● **Exercise**: Using the records below, transcribe word for word the stretch from the line that contains "make sure that" through the line that contains "git remote set-url", both end lines included, and nothing else.

● **The data**:

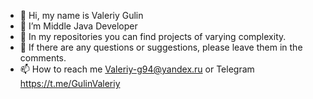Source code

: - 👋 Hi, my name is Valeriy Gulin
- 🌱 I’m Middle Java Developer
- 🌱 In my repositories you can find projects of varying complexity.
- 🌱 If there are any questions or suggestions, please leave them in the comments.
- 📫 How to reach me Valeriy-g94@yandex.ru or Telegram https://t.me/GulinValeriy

...

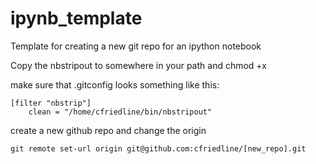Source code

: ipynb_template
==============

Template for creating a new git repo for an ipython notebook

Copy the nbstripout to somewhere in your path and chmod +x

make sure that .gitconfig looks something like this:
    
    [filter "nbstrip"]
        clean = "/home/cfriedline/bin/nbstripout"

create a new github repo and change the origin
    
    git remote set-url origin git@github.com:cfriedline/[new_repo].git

● **Answer below**:
make sure that .gitconfig looks something like this:
    
    [filter "nbstrip"]
        clean = "/home/cfriedline/bin/nbstripout"

create a new github repo and change the origin
    
    git remote set-url origin git@github.com:cfriedline/[new_repo].git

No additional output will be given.